(Document images with source code)
=======

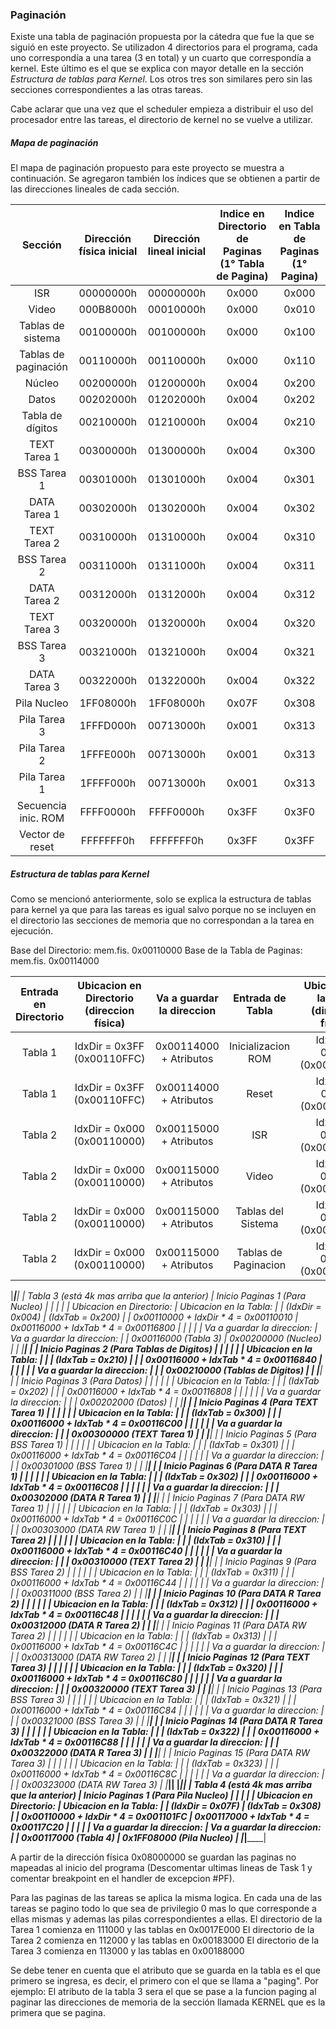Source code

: ### Paginación

Existe una tabla de paginación propuesta por la cátedra que fue la que se siguió en este proyecto. Se utilizadon 4 directorios para el programa, cada uno correspondía a una tarea (3 en total) y un cuarto que correspondía a kernel. Este último es el que se explica con mayor detalle en la sección _Estructura de tablas para Kernel_. Los otros tres son similares pero sin las secciones correspondientes a las otras tareas.

Cabe aclarar que una vez que el scheduler empieza a distribuir el uso del procesador entre las tareas, el directorio de kernel no se vuelve a utilizar.

##### Mapa de paginación

El mapa de paginación propuesto para este proyecto se muestra a continuación. Se agregaron también los índices que se obtienen a partir de las direcciones lineales de cada sección.

|Sección|Dirección física inicial|Dirección lineal inicial|Indice en Directorio de Paginas (1° Tabla de Pagina)|Indice en Tabla de Paginas (1° Pagina)| 
|:---:|:---:|:---:|:---:|:---:|
|ISR                 |00000000h|00000000h|0x000|0x000|
|Video               |000B8000h|00010000h|0x000|0x010|
|Tablas de sistema   |00100000h|00100000h|0x000|0x100|
|Tablas de paginación|00110000h|00110000h|0x000|0x110|
|Núcleo              |00200000h|01200000h|0x004|0x200|
|Datos               |00202000h|01202000h|0x004|0x202|
|Tabla de dígitos    |00210000h|01210000h|0x004|0x210|
|TEXT Tarea 1        |00300000h|01300000h|0x004|0x300|
|BSS Tarea 1         |00301000h|01301000h|0x004|0x301|
|DATA Tarea 1        |00302000h|01302000h|0x004|0x302|
|TEXT Tarea 2        |00310000h|01310000h|0x004|0x310|
|BSS Tarea 2         |00311000h|01311000h|0x004|0x311|
|DATA Tarea 2        |00312000h|01312000h|0x004|0x312|
|TEXT Tarea 3        |00320000h|01320000h|0x004|0x320|
|BSS Tarea 3         |00321000h|01321000h|0x004|0x321|
|DATA Tarea 3        |00322000h|01322000h|0x004|0x322|
|Pila Nucleo         |1FF08000h|1FF08000h|0x07F|0x308|
|Pila Tarea 3        |1FFFD000h|00713000h|0x001|0x313|
|Pila Tarea 2        |1FFFE000h|00713000h|0x001|0x313|
|Pila Tarea 1        |1FFFF000h|00713000h|0x001|0x313|
|Secuencia inic. ROM |FFFF0000h|FFFF0000h|0x3FF|0x3F0|
|Vector de reset     |FFFFFFF0h|FFFFFFF0h|0x3FF|0x3FF|


##### Estructura de tablas para Kernel

Como se mencionó anteriormente, solo se explica la estructura de tablas para kernel ya que para las tareas es igual salvo porque no se incluyen en el directorio las secciones de memoria que no correspondan a la tarea en ejecución.


Base del Directorio: mem.fis. 0x00110000
Base de la Tabla de Paginas: mem.fis. 0x00114000

|Entrada en Directorio|Ubicacion en Directorio (direccion física)|Va a guardar la direccion|Entrada de Tabla|Ubicacion en la Tabla (direccion física)|Va a guardar la direccion|
|:---:|:---:|:---:|:---:|:---:|:---:|
|Tabla 1|IdxDir = 0x3FF (0x00110FFC)|0x00114000 + Atributos|Inicializacion ROM  |IdxTab = 0x3F0 (0x00114FC0)|0xFFFF0000 + Atributos|
|Tabla 1|IdxDir = 0x3FF (0x00110FFC)|0x00114000 + Atributos|Reset               |IdxTab = 0x3FF (0x00114FFC)|0xFFFFF000 + Atributos|
|Tabla 2|IdxDir = 0x000 (0x00110000)|0x00115000 + Atributos|ISR                 |IdxTab = 0x000 (0x00115000)|0x00000000 + Atributos|
|Tabla 2|IdxDir = 0x000 (0x00110000)|0x00115000 + Atributos|Video               |IdxTab = 0x010 (0x00115040)|0x000B8000 + Atributos|
|Tabla 2|IdxDir = 0x000 (0x00110000)|0x00115000 + Atributos|Tablas del Sistema  |IdxTab = 0x100 (0x00115400)|0x00100000 + Atributos|
|Tabla 2|IdxDir = 0x000 (0x00110000)|0x00115000 + Atributos|Tablas de Paginacion|IdxTab = 0x110 (0x00115440)|0x00110000 + Atributos|







  
 
  |_______________________________________________|________________________________________________|
  |  Tabla 3 (está 4k mas arriba que la anterior) |    Inicio Paginas 1 (Para Nucleo)              |
  |                                               |                                                |
  | Ubicacion en Directorio:                      | Ubicacion en la Tabla:                         |
  |        (IdxDir = 0x004)                       |        (IdxTab = 0x200)                        |
  |        0x00110000 + IdxDir * 4 = 0x00110010   |        0x00116000 + IdxTab * 4 = 0x00116800    |
  |                                               |                                                |
  | Va a guardar la direccion:                    | Va a guardar la direccion:                     |
  |        0x00116000  (Tabla 3)                  |        0x00200000  (Nucleo)                    |
  |                                               |________________________________________________|
  |                                               |    Inicio Paginas 2 (Para Tablas de Digitos)   |
  |                                               |                                                |
  |                                               | Ubicacion en la Tabla:                         |
  |                                               |        (IdxTab = 0x210)                        |
  |                                               |        0x00116000 + IdxTab * 4 = 0x00116840    |
  |                                               |                                                |
  |                                               | Va a guardar la direccion:                     |
  |                                               |        0x00210000  (Tablas de Digitos)         |
  |                                               |________________________________________________|
  |                                               |    Inicio Paginas 3 (Para Datos)               |
  |                                               |                                                |
  |                                               | Ubicacion en la Tabla:                         |
  |                                               |        (IdxTab = 0x202)                        |
  |                                               |        0x00116000 + IdxTab * 4 = 0x00116808    |
  |                                               |                                                |
  |                                               | Va a guardar la direccion:                     |
  |                                               |        0x00202000  (Datos)                     |
  |                                               |________________________________________________|
  |                                               |    Inicio Paginas 4 (Para TEXT Tarea 1)        |
  |                                               |                                                |
  |                                               | Ubicacion en la Tabla:                         |
  |                                               |        (IdxTab = 0x300)                        |
  |                                               |        0x00116000 + IdxTab * 4 = 0x00116C00    |
  |                                               |                                                |
  |                                               | Va a guardar la direccion:                     |
  |                                               |        0x00300000  (TEXT Tarea 1)              |
  |                                               |________________________________________________|
  |                                               |    Inicio Paginas 5 (Para BSS Tarea 1)         |
  |                                               |                                                |
  |                                               | Ubicacion en la Tabla:                         |
  |                                               |        (IdxTab = 0x301)                        |
  |                                               |        0x00116000 + IdxTab * 4 = 0x00116C04    |
  |                                               |                                                |
  |                                               | Va a guardar la direccion:                     |
  |                                               |        0x00301000  (BSS Tarea 1)               |
  |                                               |________________________________________________|
  |                                               |    Inicio Paginas 6 (Para DATA R Tarea 1)      |
  |                                               |                                                |
  |                                               | Ubicacion en la Tabla:                         |
  |                                               |        (IdxTab = 0x302)                        |
  |                                               |        0x00116000 + IdxTab * 4 = 0x00116C08    |
  |                                               |                                                |
  |                                               | Va a guardar la direccion:                     |
  |                                               |        0x00302000  (DATA R Tarea 1)            |
  |                                               |________________________________________________|
  |                                               |    Inicio Paginas 7 (Para DATA RW Tarea 1)     |
  |                                               |                                                |
  |                                               | Ubicacion en la Tabla:                         |
  |                                               |        (IdxTab = 0x303)                        |
  |                                               |        0x00116000 + IdxTab * 4 = 0x00116C0C    |
  |                                               |                                                |
  |                                               | Va a guardar la direccion:                     |
  |                                               |        0x00303000  (DATA RW Tarea 1)           |
  |                                               |________________________________________________|
  |                                               |    Inicio Paginas 8 (Para TEXT Tarea 2)        |
  |                                               |                                                |
  |                                               | Ubicacion en la Tabla:                         |
  |                                               |        (IdxTab = 0x310)                        |
  |                                               |        0x00116000 + IdxTab * 4 = 0x00116C40    |
  |                                               |                                                |
  |                                               | Va a guardar la direccion:                     |
  |                                               |        0x00310000  (TEXT Tarea 2)              |
  |                                               |________________________________________________|
  |                                               |    Inicio Paginas 9 (Para BSS Tarea 2)         |
  |                                               |                                                |
  |                                               | Ubicacion en la Tabla:                         |
  |                                               |        (IdxTab = 0x311)                        |
  |                                               |        0x00116000 + IdxTab * 4 = 0x00116C44    |
  |                                               |                                                |
  |                                               | Va a guardar la direccion:                     |
  |                                               |        0x00311000  (BSS Tarea 2)               |
  |                                               |________________________________________________|
  |                                               |    Inicio Paginas 10 (Para DATA R Tarea 2)     |
  |                                               |                                                |
  |                                               | Ubicacion en la Tabla:                         |
  |                                               |        (IdxTab = 0x312)                        |
  |                                               |        0x00116000 + IdxTab * 4 = 0x00116C48    |
  |                                               |                                                |
  |                                               | Va a guardar la direccion:                     |
  |                                               |        0x00312000  (DATA R Tarea 2)            |
  |                                               |________________________________________________|
  |                                               |    Inicio Paginas 11 (Para DATA RW Tarea 2)    |
  |                                               |                                                |
  |                                               | Ubicacion en la Tabla:                         |
  |                                               |        (IdxTab = 0x313)                        |
  |                                               |        0x00116000 + IdxTab * 4 = 0x00116C4C    |
  |                                               |                                                |
  |                                               | Va a guardar la direccion:                     |
  |                                               |        0x00313000  (DATA RW Tarea 2)           |
  |                                               |________________________________________________|
  |                                               |    Inicio Paginas 12 (Para TEXT Tarea 3)       |
  |                                               |                                                |
  |                                               | Ubicacion en la Tabla:                         |
  |                                               |        (IdxTab = 0x320)                        |
  |                                               |        0x00116000 + IdxTab * 4 = 0x00116C80    |
  |                                               |                                                |
  |                                               | Va a guardar la direccion:                     |
  |                                               |        0x00320000  (TEXT Tarea 3)              |
  |                                               |________________________________________________|
  |                                               |    Inicio Paginas 13 (Para BSS Tarea 3)        |
  |                                               |                                                |
  |                                               | Ubicacion en la Tabla:                         |
  |                                               |        (IdxTab = 0x321)                        |
  |                                               |        0x00116000 + IdxTab * 4 = 0x00116C84    |
  |                                               |                                                |
  |                                               | Va a guardar la direccion:                     |
  |                                               |        0x00321000  (BSS Tarea 3)               |
  |                                               |________________________________________________|
  |                                               |    Inicio Paginas 14 (Para DATA R Tarea 3)     |
  |                                               |                                                |
  |                                               | Ubicacion en la Tabla:                         |
  |                                               |        (IdxTab = 0x322)                        |
  |                                               |        0x00116000 + IdxTab * 4 = 0x00116C88    |
  |                                               |                                                |
  |                                               | Va a guardar la direccion:                     |
  |                                               |        0x00322000  (DATA R Tarea 3)            |
  |                                               |________________________________________________|
  |                                               |    Inicio Paginas 15 (Para DATA RW Tarea 3)    |
  |                                               |                                                |
  |                                               | Ubicacion en la Tabla:                         |
  |                                               |        (IdxTab = 0x323)                        |
  |                                               |        0x00116000 + IdxTab * 4 = 0x00116C8C    |
  |                                               |                                                |
  |                                               | Va a guardar la direccion:                     |
  |                                               |        0x00323000  (DATA RW Tarea 3)           |
  |_______________________________________________|________________________________________________|
  |_______________________________________________|________________________________________________|
  |  Tabla 4 (está 4k mas arriba que la anterior) |    Inicio Paginas 1 (Para Pila Nucleo)         |
  |                                               |                                                |
  | Ubicacion en Directorio:                      | Ubicacion en la Tabla:                         |
  |        (IdxDir = 0x07F)                       |        (IdxTab = 0x308)                        |
  |        0x00110000 + IdxDir * 4 = 0x001101FC   |        0x00117000 + IdxTab * 4 = 0x00117C20    |
  |                                               |                                                |
  | Va a guardar la direccion:                    | Va a guardar la direccion:                     |
  |        0x00117000  (Tabla 4)                  |        0x1FF08000  (Pila Nucleo)               |
  |_______________________________________________|________________________________________________|
  

  A partir de la dirección física 0x08000000 se guardan las paginas no mapeadas
  al inicio del programa (Descomentar ultimas lineas de Task 1 y comentar 
  breakpoint en el handler de excepcion #PF).

  Para las paginas de las tareas se aplica la misma logica. En cada una de las 
  tareas se pagino todo lo que sea de privilegio 0 mas lo que corresponde a ellas
  mismas y ademas las pilas correspondientes a ellas.
   El directorio de la Tarea 1 comienza en 111000 y las tablas en 0x0017E000
   El directorio de la Tarea 2 comienza en 112000 y las tablas en 0x00183000
   El directorio de la Tarea 3 comienza en 113000 y las tablas en 0x00188000
   
  Se debe tener en cuenta que el atributo que se guarda en la tabla es el que 
  primero se ingresa, es decir, el primero con el que se llama a "paging".
  Por ejemplo: El atributo de la tabla 3 sera el que se pase a la funcion 
               paging al paginar las direcciones de memoria de la sección 
               llamada KERNEL que es la primera que se pagina.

=======

In the data above, find the line containing "El directorio de la Tarea 1", then copy it and every later line exactly.

   El directorio de la Tarea 1 comienza en 111000 y las tablas en 0x0017E000
   El directorio de la Tarea 2 comienza en 112000 y las tablas en 0x00183000
   El directorio de la Tarea 3 comienza en 113000 y las tablas en 0x00188000
   
  Se debe tener en cuenta que el atributo que se guarda en la tabla es el que 
  primero se ingresa, es decir, el primero con el que se llama a "paging".
  Por ejemplo: El atributo de la tabla 3 sera el que se pase a la funcion 
               paging al paginar las direcciones de memoria de la sección 
               llamada KERNEL que es la primera que se pagina.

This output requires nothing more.